В «Записке к баронессе» (М. А. Черкасовой) Жуковский так описывает свои отношения с младшими Киреевскими:
Своею долбинскою клеткой
(Для рифмы клетки здесь) весьма довольны мы!
Без всякой суетной чумы
Живем да припеваем!
Детенки учатся, подчас шалят,
А мы их унимаем!
Но сами не умней ребят! [ПССиП, I, 350].
«Время это оставило неизгладимый след в душе старшего Киреевского; младший, семилетний Петр, не был еще в состоянии им воспользоваться.
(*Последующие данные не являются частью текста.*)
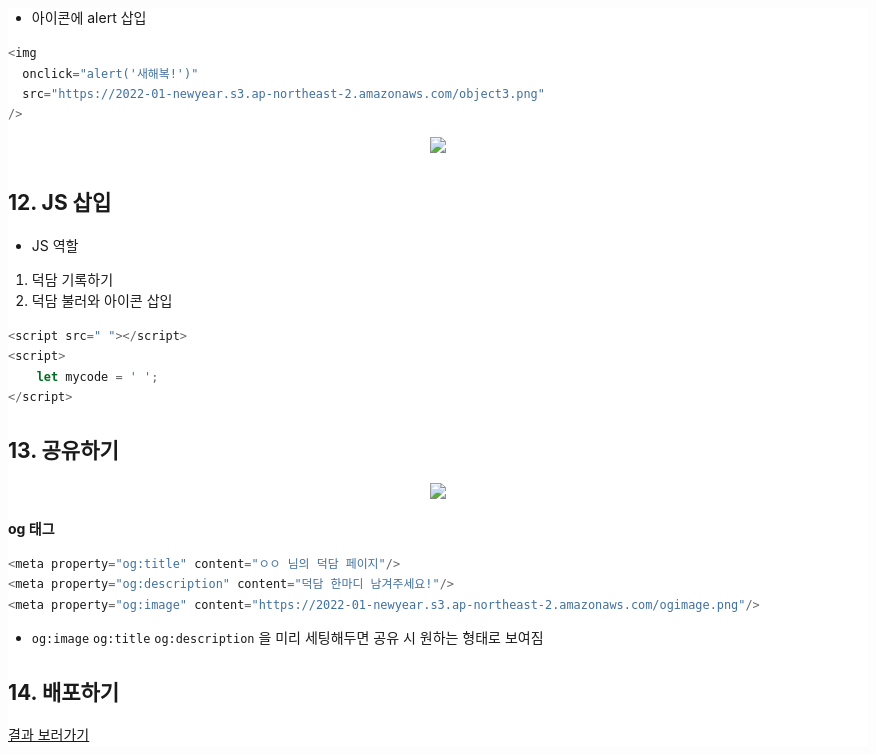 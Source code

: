 - 아이콘에 alert 삽입

```javascript
<img
  onclick="alert('새해복!')"
  src="https://2022-01-newyear.s3.ap-northeast-2.amazonaws.com/object3.png"
/>
```

<p align="center">
  <img width="856" src="https://user-images.githubusercontent.com/60697742/152305489-afa7400c-d718-4fa9-9546-64629f9ebce0.png">
</p>

## 12. JS 삽입

- JS 역할

1. 덕담 기록하기
2. 덕담 불러와 아이콘 삽입

```javascript
<script src=" "></script>
<script>
    let mycode = ' ';
</script>
```

## 13. 공유하기

<p align="center">
  <img width="500" src="https://user-images.githubusercontent.com/60697742/152306131-abac4842-43a4-48b5-824b-eb294ce18775.png">
</p>

**og 태그**

```javascript
<meta property="og:title" content="ㅇㅇ 님의 덕담 페이지"/>
<meta property="og:description" content="덕담 한마디 남겨주세요!"/>
<meta property="og:image" content="https://2022-01-newyear.s3.ap-northeast-2.amazonaws.com/ogimage.png"/>
```

- `og:image` `og:title` `og:description` 을 미리 세팅해두면 공유 시 원하는 형태로 보여짐

## 14. 배포하기

[결과 보러가기](https://deokdam.spartacodingclub.kr/CpDrMTrQot74/index.html)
Иван же, которому уже было почти девять лет и который как первенец, да еще так рано лишившийся отца, очень рано и развился, всей душой привязался к человеку, неотразимо действовавшему на всех его знавших возвышенным строем своей души и младенческою чистотою сердца» [Лясковский, 3–4]. «Конечно, тихие долбинские вечера, когда Жуковский почти каждый раз прочитывал что-нибудь, только что им написанное, должны были иметь сильное влияние на весь строй его будущей жизни; отсюда, быть может, его решительная склонность к литературным занятиям, идеально-поэтическое настроение его мыслей» [Киреевский, I, 5].
Ваня сильно привязался к поэту – настолько, что, когда пришло время расставаться, не хотел его отпускать. В стихотворении «Прощание» (6 января 1815 г.) Жуковский так рисует сцену разлуки:
Мой ангел, Ваничка, с невинной красотою,
С улыбкой милой на устах,
С слезами на глазах,
Боясь со мной разлуки,
Ко мне бросающийся в руки,
И Машенька, и мой угрюмый Петушок,
Мои друзья бесценны…
Могу ль когда забыть их ласки незабвенны! [ПСС, I, 194].
Видимо, после отъезда Жуковского и летом 1815 г. Ваня по нему сильно скучал. 10 июля 1815 г. А. П. Киреевская писала поэту: «Ваня заплакал от радости, получив ваш милый портрет»[29] [Парилова, Соймонов, 14]. Жуковский в свою очередь сердечно привязался к детям и к «милому Долбино». В том же стихотворении Жуковский пишет:
Чтоб рок ни присудил,
Но с долбинской моей семьею
Разлука самая меня не разлучит!
Она лишь дружеский союз наш утвердит!
Видимо, во время долбинской осени они с Авдотьей Петровной обсуждали возможности поэту стать опекуном ее детей (см., напр., [РБ, 90–91]). Эта мысль и привлекала, и пугала Жуковского. Пугала потому, что он боялся «дерзать на опекунство» [УС, 9], опасался своей неопытности и понимал ответственность, которую берет на себя. Привлекала возможностью жить «на родине, в семье», т. е. в Долбине, куда он собирался вернуться, устроив свои дела в Петербурге. «Милая, как мне в эту минуту жаль, что я не имею всемогущества; дал бы себе опытность, дал бы себе знание дел и явился бы у вас в Долбине, опекуном Ваньки, Петруши и Маши» [УС, 7], – писал Жуковский А. П. Киреевской 26 апреля 1815 г.